Now where do we go from here, what about we who are left behind? Well, very simply, we remember.

We remember all the good things: I'll never forget all those years we faithfully suffered through losing season after losing season with the Falcons, or the times we hunted and fished, or the times we'd just sit back and watch a good action movie together. He never pretended to be a saint, but he was, like Scripture says, a “just man”, an honorable man, who did his best to please God. We certainly have an abundance of good memories to hold close to our hearts.

But there is another way we can remember. My birthday was on the Feast of St. Monica, the mother of St. Augustine, and the reading for that day is the famous passage from his “Confessions”. He describes the end of her life and the discussion they had about heaven. They wondered what it would be like, as he says, to “share the eternal life enjoyed by the saints”. And as she is dying, she makes one request of her son, who is a bishop: “Son, as far as I am concerned, nothing in this life now gives me any pleasure. Bury my body wherever you will; let not care of it cause you any concern. One thing only I ask you, that you remember me at the altar of the Lord wherever you may be.”

Well, in my dad's final days, I read him that passage and told him that I too, would remember him always at the altar of the Lord. For, you see, as Catholics, we have been given a tremendous gift: the Eucharist, the body and blood of our Lord in communion. And it is here at the Mass, at the altar, where we most perfectly remember those who have gone before. For in the Mass, we are transported through time, as it were, to the foot of Calvary, where we look up at our Lord Jesus Christ on the Cross and say with the good thief, “Lord, remember me when you come into your kingdom.” And thus we are united with him, for as Jesus says, “The man who feeds on my flesh and drinks my blood remains in me, and I in him.” And there is the great gift: since we are the Body of Christ, we are truly united, even with those who have died and gone before us.
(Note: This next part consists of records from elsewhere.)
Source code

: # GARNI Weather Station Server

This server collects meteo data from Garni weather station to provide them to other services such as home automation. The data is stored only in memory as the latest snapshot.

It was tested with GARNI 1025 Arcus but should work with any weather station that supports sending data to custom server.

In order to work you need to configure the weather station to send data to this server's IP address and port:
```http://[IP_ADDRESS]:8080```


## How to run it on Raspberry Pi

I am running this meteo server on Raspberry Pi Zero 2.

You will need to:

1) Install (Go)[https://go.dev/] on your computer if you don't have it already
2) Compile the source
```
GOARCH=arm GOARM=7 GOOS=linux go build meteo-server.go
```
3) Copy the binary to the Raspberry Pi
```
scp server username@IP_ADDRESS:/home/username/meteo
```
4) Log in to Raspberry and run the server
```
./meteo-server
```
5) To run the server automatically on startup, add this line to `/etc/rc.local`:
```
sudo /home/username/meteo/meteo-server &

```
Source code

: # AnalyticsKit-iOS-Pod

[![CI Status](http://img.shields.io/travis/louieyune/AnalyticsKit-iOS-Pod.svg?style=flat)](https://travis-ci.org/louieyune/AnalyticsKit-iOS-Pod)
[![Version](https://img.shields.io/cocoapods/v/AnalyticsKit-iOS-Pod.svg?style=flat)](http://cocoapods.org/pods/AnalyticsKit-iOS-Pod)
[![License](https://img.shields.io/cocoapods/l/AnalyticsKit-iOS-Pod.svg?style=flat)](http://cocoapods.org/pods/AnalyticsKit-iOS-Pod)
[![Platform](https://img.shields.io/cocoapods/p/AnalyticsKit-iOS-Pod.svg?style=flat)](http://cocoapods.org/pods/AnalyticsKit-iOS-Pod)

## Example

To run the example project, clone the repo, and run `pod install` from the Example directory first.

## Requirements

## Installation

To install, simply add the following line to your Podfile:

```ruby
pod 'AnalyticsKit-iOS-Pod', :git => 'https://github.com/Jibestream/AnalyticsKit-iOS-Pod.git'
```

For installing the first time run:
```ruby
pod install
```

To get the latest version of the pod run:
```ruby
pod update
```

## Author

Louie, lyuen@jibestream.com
But not only will we remember him, he will remember us. Shortly before his death, my dad asked my younger sister to read to him from Blessed Faustina's diary, from a passage she wrote as she was approaching her own death. In it, she says, “My day is drawing to a close... The pure love of God draws me to heaven... the heights of heaven have drawn me close... I go to see your glory, which even now fills my soul with joy… In eternal happiness, I will not forget those on earth, I will obtain God's mercy for all, and I will remember especially those who were dear to my heart, and the deepest absorption in God will not allow me to forget them.”

So, you see, as my father has gone to be united with our Savior, he will not forget us, and we will not forget him. He will intercede for us, that we come to know God's love and mercy, and we will intercede for him, especially at the altar of our Lord, in the Eucharist. For in the Eucharist, we are united with him and he with us, all of us united together with our Savior Jesus Christ, and nothing, “neither life nor death, neither angels nor principalities, neither the present nor the future, nor height nor depth nor any other creature, will be able to separate us from the love of God that comes to us in Christ Jesus, our Lord.”